Although it lacks the raw processing power of processors like the Intel 80x86 or the Motorola 68000 series, the 6502 was known for its efficiency and affordability, making it a popular choice for embedded systems and early home computers. Its simple design contributed to lower manufacturing costs and simplified integration.

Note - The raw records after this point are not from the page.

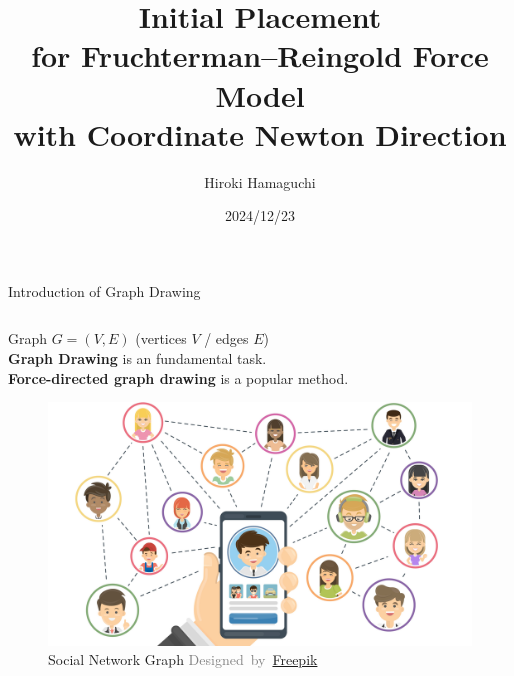 \documentclass[dvipdfmx,13pt,aspectratio=169]{beamer}
\title{\huge{Initial Placement\\for Fruchterman--Reingold Force Model\\with Coordinate Newton Direction}}
\author{\Large{Hiroki Hamaguchi}}
\institute{\large{5th lab}\\\large{Supervisor: Prof. Akiko Takeda}}
\date{2024/12/23}
\newcommand{\gray}[1]{\textcolor{gray}{#1}}
\newif\ifShowHidden
\begin{document}
\ifShowHidden
  \maketitle
\fi

\ifShowHidden
  \section{Introduction}
\fi

\ifShowHidden
  \begin{frame}{Introduction of Graph Drawing}
    \begin{columns}
      \begin{column}{0.58\columnwidth}
        \large{%
          Graph $G = (V,E)$ (vertices $V$  / edges $E$)\\
          \textbf{Graph Drawing} \normalsize{is an fundamental task.}\\
          \textbf{Force-directed graph drawing} \normalsize{is a popular method.}
        }
        \begin{figure}[htbp]
          \centering
          \begin{minipage}{0.55\columnwidth}
            \centering
            \includegraphics[width=\columnwidth]{introExample/social.jpg}
            \caption*{
              Social Network Graph
              \gray{\footnotesize{Designed~by~\href{www.freepik.com}{Freepik}}}
            }
          \end{minipage}%
          \begin{minipage}{0.45\columnwidth}
            \centering

\end{minipage}
\end{figure}
\end{column}
\end{columns}
\end{frame}
\end{document}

The 6502 chip is made up of 4528 transistors (3510 enhancement transistors and 1018 depletion pullup transistors). It comes in a 40-pin DIP package. It has been produced by various manufacturers and used in a wide range of applications, from early gaming consoles like the Atari VCS and Nintendo Entertainment System to personal computers like the Apple II and Commodore 64.
Registers
Register | Size | Description | Notes |
---|---|---|---|
A (Accumulator) | 8-bit | Main register for arithmetic, logic, and data transfer | Most operations use this register |
X (Index Register X) | 8-bit | Used for indexing memory and loop counters | Can be used for addressing modes like Indexed Indirect, Zero Page Indexed, and Absolute Indexed |
Y (Index Register Y) | 8-bit | Used for indexing memory and loop counters | Often used in Absolute and Zero Page Indexed addressing |
P (Processor Status) | 8-bit |
|
The status register is modified by arithmetic and logic operations, as well as interrupts |
S (Stack Pointer) | 8-bit | Points to the current location in the stack | Stack is located in page 1 ($0100-$01FF), 8-bit S is offset to this base |
PC (Program Counter) | 16-bit | Points to the next instruction to be executed | Automatically increments as instructions are executed |
Memory Access
The address space that the 6502 uses is split into pages. There are 256 pages and each page is 256 bytes in size, ranging from page 0 to page 255.
In order to make up for the lack of registers, the 6502 includes a zero page addressing mode ($0000-$00FF) that uses only 1 address byte in the instruction instead of the 2 that are needed to address the full 64 KB of memory. This provides fast access to the first 256 bytes of RAM by using shorter instructions.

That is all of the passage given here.